WORK INSTRUCTION:
May I please have every record restated word for word, with the images left out?

MATERIAL PROVIDED:

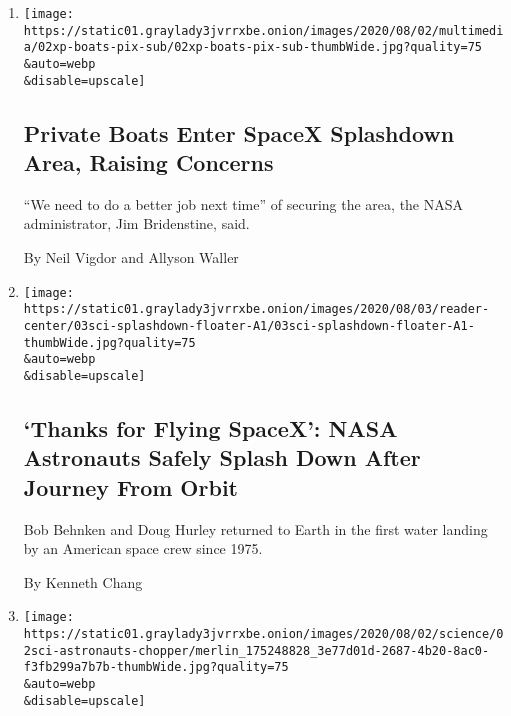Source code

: \begin{enumerate}
\def\labelenumi{\arabic{enumi}.}
\item
  \href{/2020/08/02/us/flag-boat-SpaceX.html}{}

  \texttt{[image: https://static01.graylady3jvrrxbe.onion/images/2020/08/02/multimedia/02xp-boats-pix-sub/02xp-boats-pix-sub-thumbWide.jpg?quality=75\\\&auto=webp\\\&disable=upscale]}

  \hypertarget{private-boats-enter-spacex-splashdown-area-raising-concerns}{%
  \subsection{Private Boats Enter SpaceX Splashdown Area, Raising
  Concerns}\label{private-boats-enter-spacex-splashdown-area-raising-concerns}}

  ``We need to do a better job next time'' of securing the area, the
  NASA administrator, Jim Bridenstine, said.

  By Neil Vigdor and Allyson Waller
\item
  \href{/2020/08/02/science/spacex-astronauts-splashdown.html}{}

  \texttt{[image: https://static01.graylady3jvrrxbe.onion/images/2020/08/03/reader-center/03sci-splashdown-floater-A1/03sci-splashdown-floater-A1-thumbWide.jpg?quality=75\\\&auto=webp\\\&disable=upscale]}

  \hypertarget{thanks-for-flying-spacex-nasa-astronauts-safely-splash-down-after-journey-from-orbit}{%
  \subsection{`Thanks for Flying SpaceX': NASA Astronauts Safely Splash
  Down After Journey From
  Orbit}\label{thanks-for-flying-spacex-nasa-astronauts-safely-splash-down-after-journey-from-orbit}}

  Bob Behnken and Doug Hurley returned to Earth in the first water
  landing by an American space crew since 1975.

  By Kenneth Chang
\item
  \href{/2020/08/02/science/spacex-nasa-return.html}{}

  \texttt{[image: https://static01.graylady3jvrrxbe.onion/images/2020/08/02/science/02sci-astronauts-chopper/merlin\_175248828\_3e77d01d-2687-4b20-8ac0-f3fb299a7b7b-thumbWide.jpg?quality=75\\\&auto=webp\\\&disable=upscale]}

  \hypertarget{nasa-astronauts-in-spacex-capsule-make-first-water-landing-since-1975}{%
}
\end{enumerate}

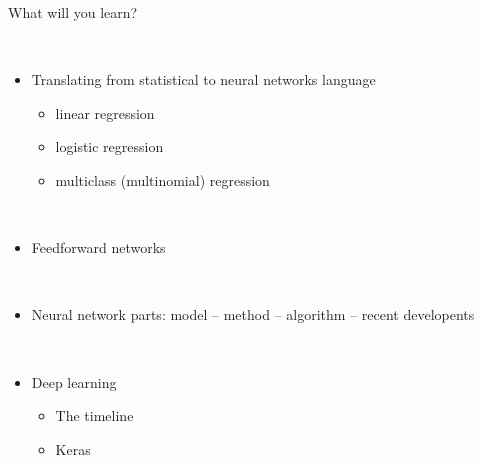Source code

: \documentclass[10pt,ignorenonframetext,]{beamer}
\providecommand{\tightlist}{%
  \setlength{\itemsep}{0pt}\setlength{\parskip}{0pt}}
\begin{document}
\begin{frame}

\begin{block}{What will you learn?}

\(~\)

\begin{itemize}
\tightlist
\item
  Translating from statistical to neural networks language

  \begin{itemize}
  \tightlist
  \item
    linear regression
  \item
    logistic regression
  \item
    multiclass (multinomial) regression
  \end{itemize}
\end{itemize}

\(~\)

\begin{itemize}
\tightlist
\item
  Feedforward networks
\end{itemize}

\(~\)

\begin{itemize}
\tightlist
\item
  Neural network parts: model -- method -- algorithm -- recent
  developents
\end{itemize}

\(~\)

\begin{itemize}
\tightlist
\item
  Deep learning

  \begin{itemize}
  \tightlist
  \item
    The timeline
  \item
    Keras
  \end{itemize}
\end{itemize}

\end{block}

\end{frame}
\end{document}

SOLVED EXERCISE:
Source code

: \begin{enumerate}
\def\labelenumi{\arabic{enumi}.}
\item
  \href{/2020/08/02/us/flag-boat-SpaceX.html}{}

  \texttt{[image: https://static01.graylady3jvrrxbe.onion/images/2020/08/02/multimedia/02xp-boats-pix-sub/02xp-boats-pix-sub-thumbWide.jpg?quality=75\\\&auto=webp\\\&disable=upscale]}

  \hypertarget{private-boats-enter-spacex-splashdown-area-raising-concerns}{%
  \subsection{Private Boats Enter SpaceX Splashdown Area, Raising
  Concerns}\label{private-boats-enter-spacex-splashdown-area-raising-concerns}}

  ``We need to do a better job next time'' of securing the area, the
  NASA administrator, Jim Bridenstine, said.

  By Neil Vigdor and Allyson Waller
\item
  \href{/2020/08/02/science/spacex-astronauts-splashdown.html}{}

  \texttt{[image: https://static01.graylady3jvrrxbe.onion/images/2020/08/03/reader-center/03sci-splashdown-floater-A1/03sci-splashdown-floater-A1-thumbWide.jpg?quality=75\\\&auto=webp\\\&disable=upscale]}

  \hypertarget{thanks-for-flying-spacex-nasa-astronauts-safely-splash-down-after-journey-from-orbit}{%
  \subsection{`Thanks for Flying SpaceX': NASA Astronauts Safely Splash
  Down After Journey From
  Orbit}\label{thanks-for-flying-spacex-nasa-astronauts-safely-splash-down-after-journey-from-orbit}}

  Bob Behnken and Doug Hurley returned to Earth in the first water
  landing by an American space crew since 1975.

  By Kenneth Chang
\item
  \href{/2020/08/02/science/spacex-nasa-return.html}{}

  \texttt{[image: https://static01.graylady3jvrrxbe.onion/images/2020/08/02/science/02sci-astronauts-chopper/merlin\_175248828\_3e77d01d-2687-4b20-8ac0-f3fb299a7b7b-thumbWide.jpg?quality=75\\\&auto=webp\\\&disable=upscale]}

  \hypertarget{nasa-astronauts-in-spacex-capsule-make-first-water-landing-since-1975}{%
}
\end{enumerate}

Source code

: \documentclass[10pt,ignorenonframetext,]{beamer}
\providecommand{\tightlist}{%
  \setlength{\itemsep}{0pt}\setlength{\parskip}{0pt}}
\begin{document}
\begin{frame}

\begin{block}{What will you learn?}

\(~\)

\begin{itemize}
\tightlist
\item
  Translating from statistical to neural networks language

  \begin{itemize}
  \tightlist
  \item
    linear regression
  \item
    logistic regression
  \item
    multiclass (multinomial) regression
  \end{itemize}
\end{itemize}

\(~\)

\begin{itemize}
\tightlist
\item
  Feedforward networks
\end{itemize}

\(~\)

\begin{itemize}
\tightlist
\item
  Neural network parts: model -- method -- algorithm -- recent
  developents
\end{itemize}

\(~\)

\begin{itemize}
\tightlist
\item
  Deep learning

  \begin{itemize}
  \tightlist
  \item
    The timeline
  \item
    Keras
  \end{itemize}
\end{itemize}

\end{block}

\end{frame}
\end{document}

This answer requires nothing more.